Problem
The word "Alice" occurs in some of the lines below; copy each of those lines.

Provided information
=== Begin Enclosure ===

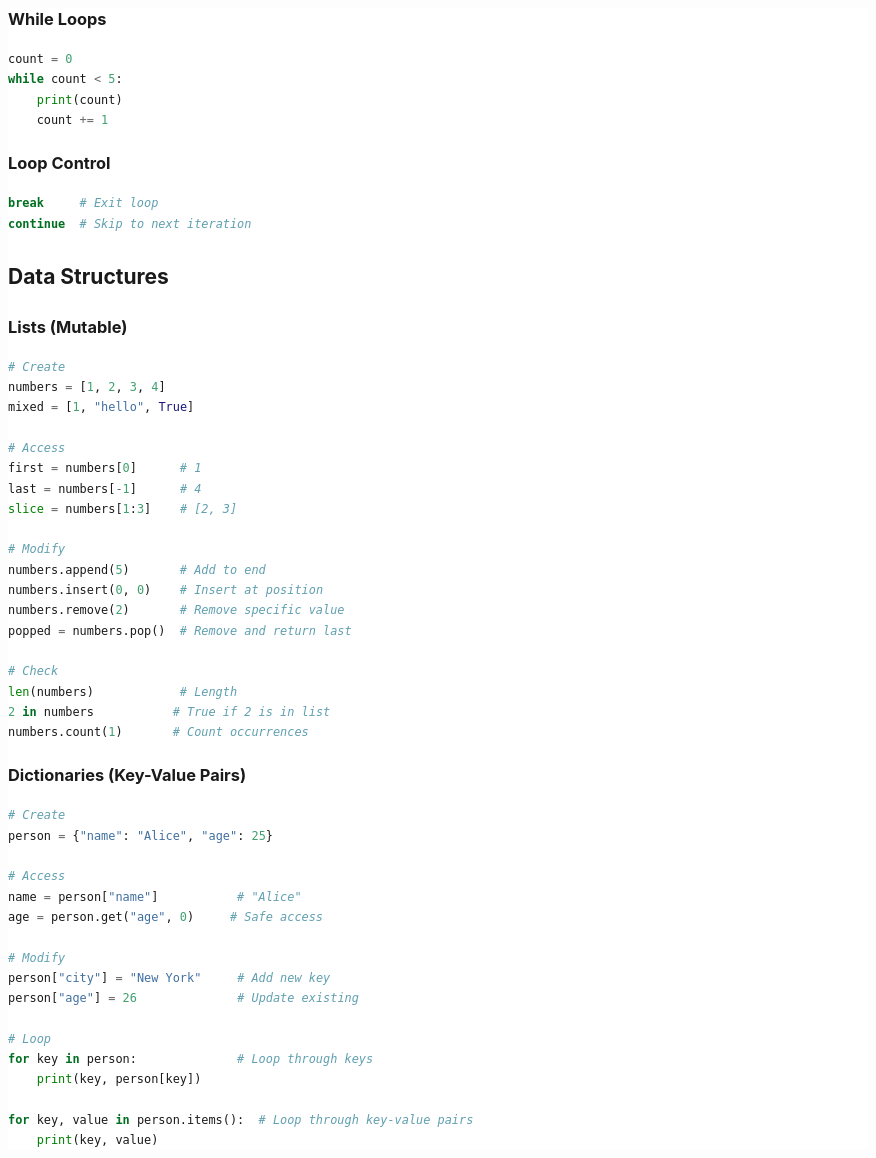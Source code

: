 
### While Loops
```python
count = 0
while count < 5:
    print(count)
    count += 1
```

### Loop Control
```python
break     # Exit loop
continue  # Skip to next iteration
```

## Data Structures

### Lists (Mutable)
```python
# Create
numbers = [1, 2, 3, 4]
mixed = [1, "hello", True]

# Access
first = numbers[0]      # 1
last = numbers[-1]      # 4
slice = numbers[1:3]    # [2, 3]

# Modify
numbers.append(5)       # Add to end
numbers.insert(0, 0)    # Insert at position
numbers.remove(2)       # Remove specific value
popped = numbers.pop()  # Remove and return last

# Check
len(numbers)            # Length
2 in numbers           # True if 2 is in list
numbers.count(1)       # Count occurrences
```

### Dictionaries (Key-Value Pairs)
```python
# Create
person = {"name": "Alice", "age": 25}

# Access
name = person["name"]           # "Alice"
age = person.get("age", 0)     # Safe access

# Modify
person["city"] = "New York"     # Add new key
person["age"] = 26              # Update existing

# Loop
for key in person:              # Loop through keys
    print(key, person[key])

for key, value in person.items():  # Loop through key-value pairs
    print(key, value)
```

=== End Enclosure ===

Answer section
person = {"name": "Alice", "age": 25}
name = person["name"]           # "Alice"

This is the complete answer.